# Mal wieder was, was beim Netscape net geht



## SirRipper (28. Juni 2001)

Hallo,

Also ...

<div id="menu2Div">
<layer visibility="show" top=30 left=180 name="menu2Div">
<form name="form2">
<font style="FONT-FAMILY: verdana,arial; FONT-SIZE: 10pt">für die Jüngsten</font><br>
	<select name="sportindex1" size="1" style="BACKGROUND-COLOR: #badaa9; BORDER-BOTTOM-COLOR: #000000; BORDER-BOTTOM-STYLE: solid; BORDER-LEFT-COLOR: #000000; BORDER-LEFT-STYLE: solid; BORDER-RIGHT-COLOR: #000000; BORDER-RIGHT-STYLE: solid; BORDER-TOP-COLOR: #000000; BORDER-TOP-STYLE: solid; COLOR: black; FONT-FAMILY: verdana,arial; FONT-SIZE: 8pt">
	<option value="show" selected>- Bitte wählen -</option>
	<option value="baseball">Baseball</option>
	<option value="schwimmen">Schwimmen</option></select>
	<INPUT name=Weiter onclick=sportmenu1() style="BACKGROUND-COLOR: #badaa9; BORDER-BOTTOM-COLOR: #8cb676; BORDER-BOTTOM-STYLE: solid; BORDER-LEFT-COLOR: #8cb676; BORDER-LEFT-STYLE: solid; BORDER-RIGHT-COLOR: #8cb676; BORDER-RIGHT-STYLE: solid; BORDER-TOP-COLOR: #8cb676; BORDER-TOP-STYLE: solid; COLOR: #000000; FONT-FAMILY: verdana,arial; FONT-SIZE: 8pt; HEIGHT: 21px; WIDTH: 50px" type="button" value=Start>
</form>
</layer>
</div>

... so sieht der Quelltext von einer selectbox bei mir aus.
Folgendes Problem:
Wenn ich wie im Bsp. den Layer auf "visibility="show"" stelle zeigt mir der Netscape net die Selectbox an, sondern nur den Button und den kurzen Text.
Wie bekomme ich es hin, dass er mir auch die Selectbox anzeigt.

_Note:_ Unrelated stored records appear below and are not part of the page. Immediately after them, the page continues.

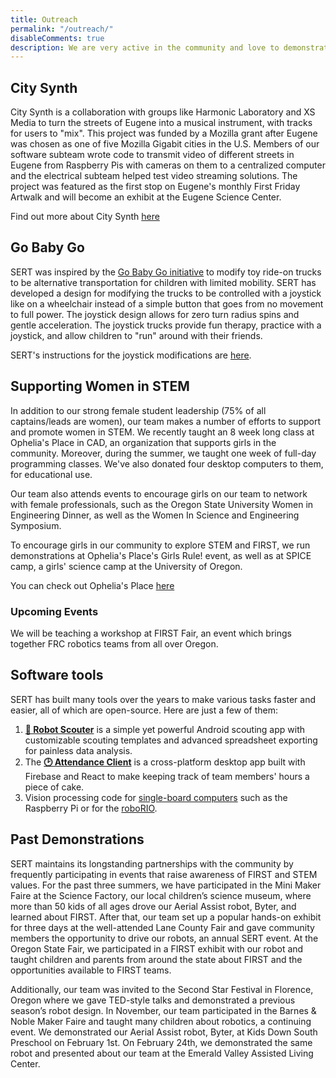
 ```yaml
---
title: Outreach
permalink: "/outreach/"
disableComments: true
description: We are very active in the community and love to demonstrate our robotics at many different locations.
---
```


## City Synth

City Synth is a collaboration with groups like Harmonic Laboratory and XS Media to turn the streets of Eugene into a musical instrument, with tracks for users to "mix". This project was funded by a Mozilla grant after Eugene was chosen as one of five Mozilla Gigabit cities in the U.S. Members of our software subteam wrote code to transmit video of different streets in Eugene from Raspberry Pis with cameras on them to a centralized computer and the electrical subteam helped test video streaming solutions. The project was featured as the first stop on Eugene's monthly First Friday Artwalk and will become an exhibit at the Eugene Science Center.

Find out more about City Synth <a href="http://harmoniclab.org/event/city-synth/">here</a>


## Go Baby Go

SERT was inspired by the <a href="http://health.oregonstate.edu/gobabygo">Go Baby Go initiative</a> to modify toy ride-on trucks to be alternative transportation for children with limited mobility. SERT has developed a design for modifying the trucks to be controlled with a joystick like on a wheelchair instead of a simple button that goes from no movement to full power. The joystick design allows for zero turn radius spins and gentle acceleration. The joystick trucks provide fun therapy, practice with a joystick, and allow children to "run" around with their friends.

SERT's instructions for the joystick modifications are <a href="https://sites.google.com/site/joystickcontrolledgobabygocars/">here</a>.


## Supporting Women in STEM

In addition to our strong female student leadership (75% of all captains/leads are women), our team makes a number of efforts to support and promote women in STEM. We recently taught an 8 week long class at Ophelia's Place in CAD, an organization that supports girls in the community. Moreover, during the summer, we taught one week of full-day programming classes. We've also donated four desktop computers to them, for educational use.

Our team also attends events to encourage girls on our team to network with female professionals, such as the Oregon State University Women in Engineering Dinner, as well as the Women In Science and Engineering Symposium.

To encourage girls in our community to explore STEM and FIRST, we run demonstrations at Ophelia's Place's Girls Rule! event, as well as at SPICE camp, a girls' science camp at the University of Oregon.

You can check out Ophelia's Place <a href="http://opheliasplace.net/">here</a>

### Upcoming Events

We will be teaching a workshop at FIRST Fair, an event which brings together FRC robotics teams from all over Oregon.

## Software tools

SERT has built many tools over the years to make various tasks faster and easier, all of which are open-source.
Here are just a few of them:

1. **[🤖 Robot Scouter](https://github.com/SUPERCILEX/Robot-Scouter/)** is a simple yet powerful Android scouting app with customizable scouting templates and advanced spreadsheet exporting for painless data analysis.
1. The **[🕑 Attendance Client](https://github.com/SouthEugeneRoboticsTeam/Attendance-Client)** is a cross-platform desktop app built with Firebase and React to make keeping track of team members' hours a piece of cake.
1. Vision processing code for [single-board computers](https://github.com/SouthEugeneRoboticsTeam/vision) such as the Raspberry Pi or for the [roboRIO](https://github.com/SouthEugeneRoboticsTeam/Steamworks-2017/blob/71a63ba36a162f533b1fb9a52d1f1b8c61748378/src/org/usfirst/frc/team2521/robot/vision/Looper.java).

## Past Demonstrations

SERT maintains its longstanding partnerships with the community by frequently participating in events that raise awareness of FIRST and STEM values. For the past three summers, we have participated in the Mini Maker Faire at the Science Factory, our local children’s science museum, where more than 50 kids of all ages drove our Aerial Assist robot, Byter, and learned about FIRST. After that, our team set up a popular hands-on exhibit for three days at the well-attended Lane County Fair and gave community members the opportunity to drive our robots, an annual SERT event. At the Oregon State Fair, we participated in a FIRST exhibit with our robot and taught children and  parents from around the state about FIRST and the opportunities available to FIRST teams.

Additionally, our team was invited to the Second Star Festival in Florence, Oregon where we gave TED-style talks and demonstrated a previous season’s robot design. In November, our team participated in the Barnes & Noble Maker Faire and taught many children about robotics, a continuing event. We demonstrated our Aerial Assist robot, Byter, at Kids Down South Preschool on February 1st. On February 24th, we demonstrated the same robot and presented about our team at the Emerald Valley Assisted Living Center.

und im IE funzt alles wie gewohnt einwandfrei 

Danke schon mal im vorraus


----------



## SirRipper (28. Juni 2001)

*Ergänzung ...*

Nochmal ich

<div id="menu2Div"> 
<layer visibility="show" top=30 left=180 name="menu2Div"> 
<form name="form2"> 
<font style="FONT-FAMILY: verdana,arial; FONT-SIZE: 10pt">für die Jüngsten</font><br> 
<select name="sportindex1" size="1" style="BACKGROUND-COLOR: #badaa9; BORDER-BOTTOM-COLOR: #000000; BORDER-BOTTOM-STYLE: solid; BORDER-LEFT-COLOR: #000000; BORDER-LEFT-STYLE: solid; BORDER-RIGHT-COLOR: #000000; BORDER-RIGHT-STYLE: solid; BORDER-TOP-COLOR: #000000; BORDER-TOP-STYLE: solid; COLOR: black; FONT-FAMILY: verdana,arial; FONT-SIZE: 8pt"> 
<option value="show" selected>- Bitte wählen -</option> 
<option value="baseball">Baseball</option> 
<option value="schwimmen">Schwimmen</option></select> 
</form> 
</layer> 
</div> 

wenn ich den quelltext wie oben verändere, also den <input> tag herausnehme, dann ist die selextox da !!!! *grmml*

Any ideas ?


----------



## SirRipper (28. Juni 2001)

*Problem solved =)*

Gut. war wohl mal zu schnell mim posten.
Hab's selber herausgefunden.
Es lag an dem style"..." in dem <input> tag. Wenn ich dass herausnehme und per ID=".." und externem Style mache gehts .... !!!


----------



## xxenon (28. Juni 2001)

ich versteh allgemein net so ganz wie du deinen source aufbaust, aber das sagen auch über mich viele leute


----------



## SirRipper (28. Juni 2001)

*??*

a) was verstehsten da net 

b) is eigentlich auch net meiner ... den musst ich nur überarbeiten und machen, dass es auch für Netscape geht ....


----------



## xxenon (28. Juni 2001)

naja, also ich check net ganz wieso du ein layer und ein div machts (netscape versteht div auch) und soweit ich gecheckt hab verwendest du ja beide zum selben zweck...
(zum hiden is nur so das du unter netscape a) den layer reinschreiben musst, da der kein document.all kennt und b) soweit ich mich erinnere bei visibility: hide statt hidden, also ich würde einfach mal nach (document.all) fragen und dann auswerten...

naja...
is ja scheiss egal


----------



## SirRipper (28. Juni 2001)

*jaa*

hast recht.
ist mir dann auch aufgefallen dass es wieder was anderes ist ....
also was ich jetzt mit entsetzen festelle ....
also entweder bin ich zum dumm dazu ( glaub ich net  ) oder der Netscape schafft es net richtig die style=" .... " richtig zu interpretieren, die man in den tags angibt, oder ?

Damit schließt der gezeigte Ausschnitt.